Airspace ban on Qatari flights to protect citizens: Riyadh

DUBAI: Saudi Arabia’s civil aviation authority said on Tuesday that the closure of its airspace to flights from Qatar was within the Kingdom’s sovereign right to protect its citizens from any threat.
The agency was commenting in reaction to remarks made by Qatar Airways’ chief executive that Saudi Arabia, the UAE and Bahrain were violating international law by shutting out Qatari flights.
The airspace closure was to protect the country and its citizens from anything it sees as a threat and as a precautionary measure, Saudi Arabia’s General Authority of Civil Aviation said in a statement published by the Saudi Press Agency (SPA).
Similar statements were also issued by the UAE and Bahraini aviation authorities after Qatar Airways Chief Executive Akbar Al-Baker criticized the three Arab countries for the airspace closure in an interview with CNN.
The UAE and Qatar have long been major proponents of open-skies air transport agreements, which remove restrictions on flying between states.

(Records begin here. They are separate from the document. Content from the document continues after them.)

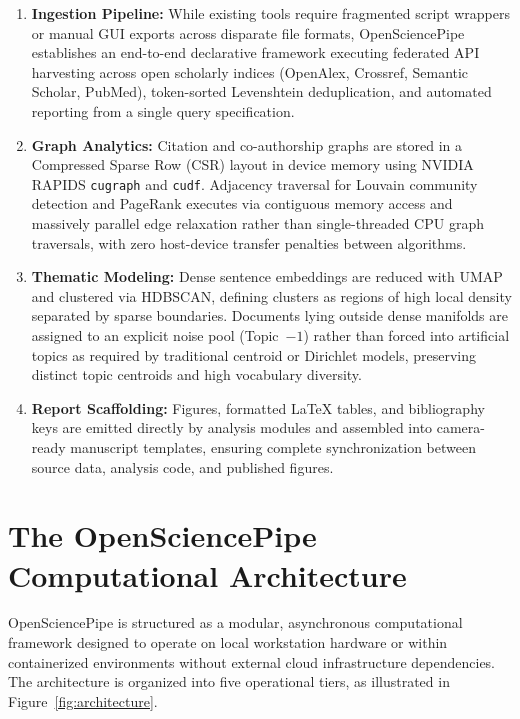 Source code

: \documentclass[preprint,12pt]{elsarticle}
\begin{document}
\begin{enumerate}
    \item \textbf{Ingestion Pipeline:} While existing tools require fragmented script wrappers or manual GUI exports across disparate file formats, OpenSciencePipe establishes an end-to-end declarative framework executing federated API harvesting across open scholarly indices (OpenAlex, Crossref, Semantic Scholar, PubMed), token-sorted Levenshtein deduplication, and automated reporting from a single query specification.
    \item \textbf{Graph Analytics:} Citation and co-authorship graphs are stored in a Compressed Sparse Row (CSR) layout in device memory using NVIDIA RAPIDS \texttt{cugraph} and \texttt{cudf}. Adjacency traversal for Louvain community detection and PageRank executes via contiguous memory access and massively parallel edge relaxation rather than single-threaded CPU graph traversals, with zero host-device transfer penalties between algorithms.
    \item \textbf{Thematic Modeling:} Dense sentence embeddings are reduced with UMAP and clustered via HDBSCAN, defining clusters as regions of high local density separated by sparse boundaries. Documents lying outside dense manifolds are assigned to an explicit noise pool (Topic~$-1$) rather than forced into artificial topics as required by traditional centroid or Dirichlet models, preserving distinct topic centroids and high vocabulary diversity.
    \item \textbf{Report Scaffolding:} Figures, formatted \LaTeX{} tables, and bibliography keys are emitted directly by analysis modules and assembled into camera-ready manuscript templates, ensuring complete synchronization between source data, analysis code, and published figures.
\end{enumerate}

\section{The OpenSciencePipe Computational Architecture}
\label{sec:architecture}
OpenSciencePipe is structured as a modular, asynchronous computational framework designed to operate on local workstation hardware or within containerized environments without external cloud infrastructure dependencies. The architecture is organized into five operational tiers, as illustrated in Figure~\ref{fig:architecture}.
\end{document}
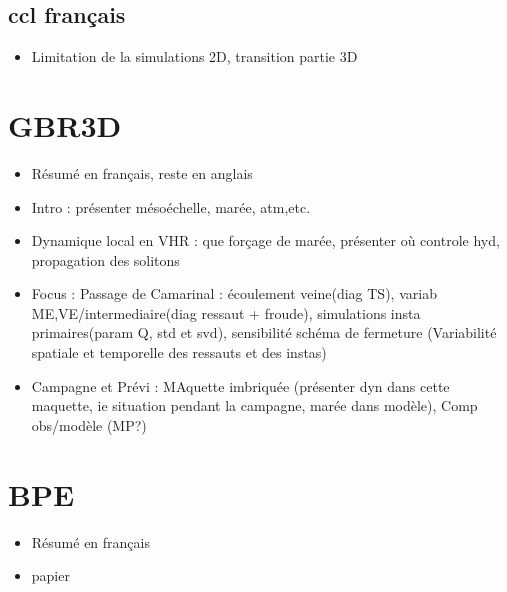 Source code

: \documentclass[a4paper,12pt,notitlepage]{report}
\numberwithin{equation}{section}
\begin{document}
%
\addtocounter{section}{1}
%



\section{ccl français}
\begin{itemize}
\item Limitation de la simulations 2D, transition partie 3D
\end{itemize}



\chapter{GBR3D}
\begin{itemize}
\item Résumé en français, reste en anglais
\item Intro : présenter mésoéchelle, marée, atm,etc.
\item Dynamique local en VHR : que forçage de marée, présenter où controle hyd, propagation des solitons
\item Focus : Passage de Camarinal : écoulement veine(diag TS), variab ME,VE/intermediaire(diag ressaut + froude), simulations insta primaires(param Q, std et svd), sensibilité schéma de fermeture  (Variabilité spatiale et temporelle des ressauts et des instas)
\item Campagne et Prévi : MAquette imbriquée (présenter dyn dans cette maquette, ie situation pendant la campagne, marée dans modèle), Comp obs/modèle (MP?)
\end{itemize}







\chapter{BPE}
\begin{itemize}
\item Résumé en français
\item papier
\end{itemize}
\end{document}
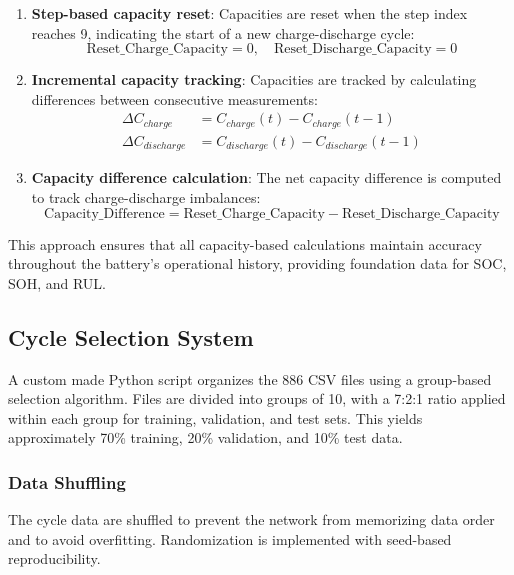 \begin{enumerate}
    \item \textbf{Step-based capacity reset}: Capacities are reset when the step index reaches 9, indicating the start of a new charge-discharge cycle:
    \begin{equation}
        \text{Reset\_Charge\_Capacity} = 0, \quad \text{Reset\_Discharge\_Capacity} = 0
    \end{equation}
    
    \item \textbf{Incremental capacity tracking}: Capacities are tracked by calculating differences between consecutive measurements:
    \begin{align}
        \Delta C_{charge} &= C_{charge}(t) - C_{charge}(t-1) \\
        \Delta C_{discharge} &= C_{discharge}(t) - C_{discharge}(t-1)
    \end{align}
    
    \item \textbf{Capacity difference calculation}: The net capacity difference is computed to track charge-discharge imbalances:
    \begin{equation}
        \text{Capacity\_Difference} = \text{Reset\_Charge\_Capacity} - \text{Reset\_Discharge\_Capacity}
    \end{equation}
\end{enumerate}

This approach ensures that all capacity-based calculations maintain accuracy throughout the battery's operational history, providing foundation data for SOC, SOH, and RUL.
\subsection{Cycle Selection System}
\label{subsec:cycle_selection_system}

A custom made Python script organizes the 886 CSV files using a group-based selection algorithm. Files are divided into groups of 10, with a 7:2:1 ratio applied within each group for training, validation, and test sets. This yields approximately 70\% training, 20\% validation, and 10\% test data.

\subsubsection{Data Shuffling}

The cycle data are shuffled to prevent the network from memorizing data order and to avoid overfitting. Randomization is implemented with seed-based reproducibility.

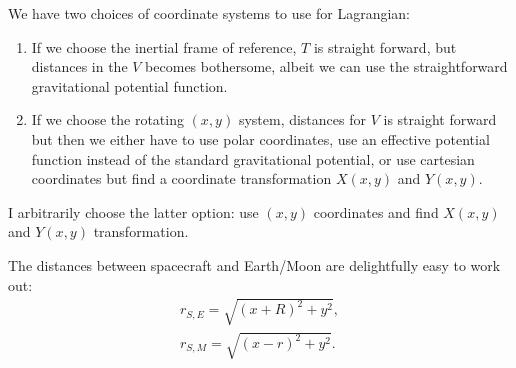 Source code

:We have two choices of coordinate systems to use for Lagrangian:
\begin{enumerate}
    \item If we choose the inertial frame of reference, $T$ is straight forward, but distances in the $V$ becomes bothersome, albeit we can use the straightforward gravitational potential function.
    \item If we choose the rotating $(x,y)$ system, distances for $V$ is straight forward but then we either have to use polar coordinates, use an effective potential function instead of the standard gravitational potential, or use cartesian coordinates but find a coordinate transformation $X(x,y)$ and $Y(x,y)$.
\end{enumerate}
I arbitrarily choose the latter option: use $(x,y)$ coordinates and find $X(x,y)$ and $Y(x,y)$ transformation.

The distances between spacecraft and Earth/Moon are delightfully easy to work out:
\begin{align}
r_{S,E} = \sqrt{(x+R)^2+y^2}, \\
r_{S,M} = \sqrt{(x-r)^2+y^2}.
\end{align}

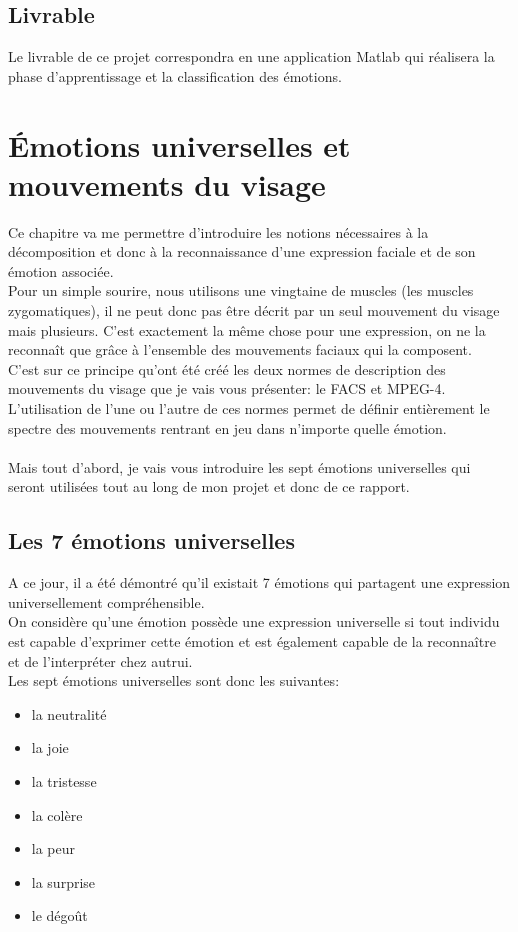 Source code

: \documentclass[poster]{polytech/polytech}
\begin{document}
\section{Livrable}
Le livrable de ce projet correspondra en une application Matlab qui réalisera la phase d'apprentissage et la classification des émotions.

\chapter{Émotions universelles et \mbox{mouvements} du visage}
\label{chap:chap_emotions}

Ce chapitre va me permettre d'introduire les notions nécessaires à la décomposition et donc à la reconnaissance d'une expression faciale et de son émotion associée.\\
Pour un simple sourire, nous utilisons une vingtaine de muscles (les muscles zygomatiques), il ne peut donc pas être décrit par un seul mouvement du visage mais plusieurs. C'est exactement la même chose pour une expression, on ne la reconnaît que grâce à l'ensemble des mouvements faciaux qui la composent.\\
C'est sur ce principe qu'ont été créé les deux normes de description des mouvements du visage que je vais vous présenter: le FACS et MPEG-4.\\
L'utilisation de l'une ou l'autre de ces normes permet de définir entièrement le spectre des mouvements rentrant en jeu dans n'importe quelle émotion.\\
\\
Mais tout d'abord, je vais vous introduire les sept émotions universelles qui seront utilisées tout au long de mon projet et donc de ce rapport.

\newpage
\section{Les 7 émotions universelles}
\label{sec:expr_uni}

A ce jour, il a été démontré qu'il existait 7 émotions qui partagent une expression universellement compréhensible.\\
On considère qu'une émotion possède une expression universelle si tout individu est capable d'exprimer cette émotion et est également capable de la reconnaître et de l'interpréter chez autrui.\\
Les sept émotions universelles sont donc les suivantes:
\begin{itemize}
	\item la neutralité
	\item la joie
	\item la tristesse
	\item la colère
	\item la peur
	\item la surprise
	\item le dégoût
\end{itemize}
\end{document}

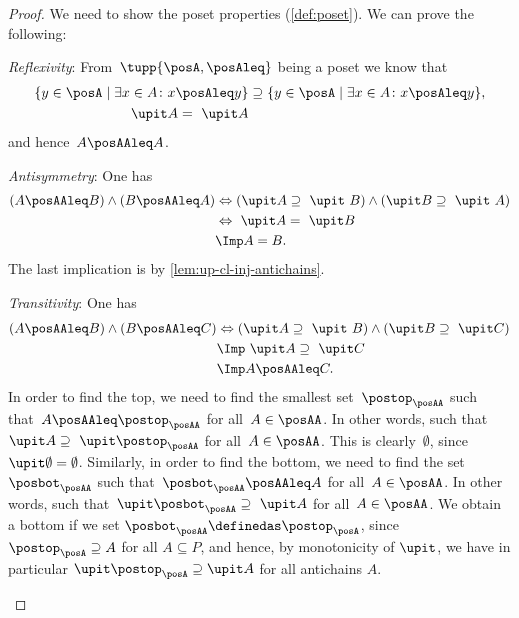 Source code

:\begin{proof}
  We need to show the poset properties (\cref{def:poset}).
  We can prove the following:
%
  \begin{compactitem}
    \item \emph{Reflexivity}: From~$\tupp{\posA,\posAleq}$ being a poset we know that
    \begin{equation}
      \begin{aligned}
        \{y\in \posA \mid \exists x\in A \colon x\posAleq y\} &\supseteq \{y\in \posA \mid \exists x\in A \colon x\posAleq y\},\\
        \upit  A =\ \upit  A
      \end{aligned}
    \end{equation}
    and hence~$A\posAAleq A$.
%
    \item \emph{Antisymmetry}: One has
    \begin{equation}
      \begin{aligned}
        \left(A\posAAleq B\right) \wedge \left(B\posAAleq A\right)
        &\Leftrightarrow \left(\upit  A \supseteq \ \upit  \ B\right) \wedge \left( \upit   B\supseteq \ \upit  \ A\right)\\
        &\Leftrightarrow \ \upit  A= \ \upit  B \\
        & \Imp A = B.
      \end{aligned}
    \end{equation}
    The last implication is by  \cref{lem:up-cl-inj-antichains}.
%
    \item \emph{Transitivity}: One has
    \begin{equation}
      \begin{aligned}
        \left(A\posAAleq B\right) \wedge \left(B\posAAleq C\right)&\Leftrightarrow  \left(\upit  A \supseteq \ \upit  \ B\right) \wedge \left( \upit   B\supseteq \ \upit  C\right)\\
        &\Imp \ \upit  A\supseteq \ \upit  C\\
        &\Imp A\posAAleq C.
      \end{aligned}
    \end{equation}
    In order to find the top, we need to find the smallest set~$\postop_{\posAA}$ such that~$A\posAAleq \postop_{\posAA}$ for all~$A\in \posAA$.
    In other words, such that~$\upit  A\supseteq \ \upit  \postop_{\posAA}$ for all~$A\in \posAA$. This is clearly~$\emptyset$, since~$\upit  \emptyset = \emptyset$.
    Similarly, in order to find the bottom, we need to find the set~$\posbot_{\posAA}$ such that~$\posbot_{\posAA} \posAAleq A$ for all~$A\in \posAA$.
    In other words, such that~$\upit  \posbot_{\posAA} \supseteq \ \upit  A$ for all~$A\in \posAA$. We obtain a bottom if we set $\posbot_{\posAA} \definedas \postop_{\posA}$, since $\postop_{\posA} \supseteq A$ for all $A \subseteq P$, and hence, by monotonicity of $\upit $, we have in particular $\upit  \postop_{\posA} \supseteq \upit  A$ for all antichains $A$.
  \end{compactitem}
\end{proof}



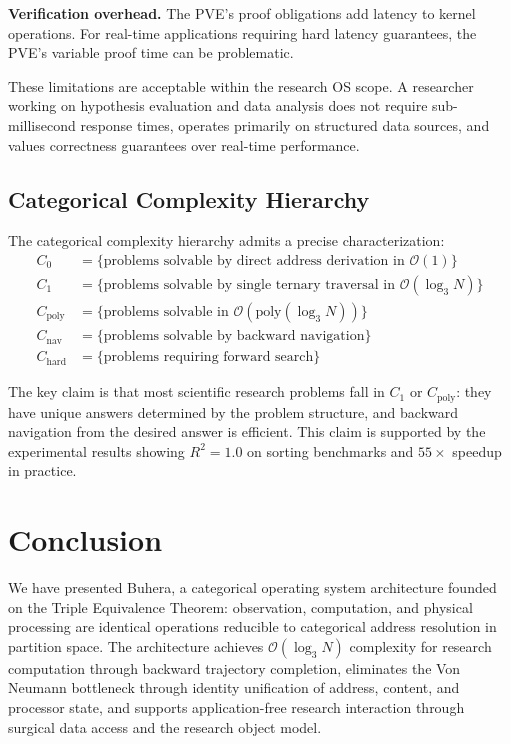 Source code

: \documentclass[12pt,twocolumn]{article}
\begin{document}
\textbf{Verification overhead.} The PVE's proof obligations add latency to kernel operations. For real-time applications requiring hard latency guarantees, the PVE's variable proof time can be problematic.

These limitations are acceptable within the research OS scope. A researcher working on hypothesis evaluation and data analysis does not require sub-millisecond response times, operates primarily on structured data sources, and values correctness guarantees over real-time performance.

\subsection{Categorical Complexity Hierarchy}

The categorical complexity hierarchy admits a precise characterization:
\begin{align}
C_0 &= \{\text{problems solvable by direct address derivation in } \mathcal{O}(1)\} \\
C_1 &= \{\text{problems solvable by single ternary traversal in } \mathcal{O}(\log_3 N)\} \\
C_{\text{poly}} &= \{\text{problems solvable in } \mathcal{O}(\text{poly}(\log_3 N))\} \\
C_{\text{nav}} &= \{\text{problems solvable by backward navigation}\} \\
C_{\text{hard}} &= \{\text{problems requiring forward search}\}
\end{align}

The key claim is that most scientific research problems fall in $C_1$ or $C_{\text{poly}}$: they have unique answers determined by the problem structure, and backward navigation from the desired answer is efficient. This claim is supported by the experimental results showing $R^2 = 1.0$ on sorting benchmarks and $55\times$ speedup in practice.

\section{Conclusion}
\label{sec:conclusion}

We have presented Buhera, a categorical operating system architecture founded on the Triple Equivalence Theorem: observation, computation, and physical processing are identical operations reducible to categorical address resolution in partition space. The architecture achieves $\mathcal{O}(\log_3 N)$ complexity for research computation through backward trajectory completion, eliminates the Von Neumann bottleneck through identity unification of address, content, and processor state, and supports application-free research interaction through surgical data access and the research object model.
\end{document}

These policies helped the region’s largest airlines — Emirates, Etihad Airways and Qatar Airways — to develop their home airports as hubs linking passengers traveling between the east and west.
In all 18 destinations in the region are now out of bounds for Qatar Airways, which has also been forced to close its offices in Saudi Arabia and the UAE.
Qatar Airways will now use the aircraft that had been operated on those 18 destinations to fast track its expansion plans, Al-Baker later told Al Jazeera in an interview.
Al-Baker, warning that the blocking of airspace would also hurt competitors by undermining confidence in the region’s “air connectivity,” did not say which markets it would expand to.
The UAE’s General Civil Aviation Authority said it was fully committed to the Chicago Convention, but reserved the sovereign right under international law to take any precautionary measures to protect its national security if necessary, UAE state news agency WAM said.
Meanwhile, the UAE civil aviation authority said the air embargo imposed on Qatar only applies to airlines from Qatar or registered there.
The embargo bans “all Qatari aviation companies and aircraft registered in the state of Qatar” from landing or transiting through the airspace of the UAE, Saudi Arabia and Bahrain, according to the statements published by the national agencies of the three countries.
The ban does not apply to aviation companies and aircraft not registered in Qatar and the three neighboring countries, and which wish to cross their airspace to and from Qatar, they said.
An exception is made for private planes and charter flights to or from Qatar, which require permission to transit through the airspace of the three countries, the statements said.
A permission request must be submitted 24 hours in advance and include a list of the names and nationalities of both crew and passengers, as well as the nature of cargo on board.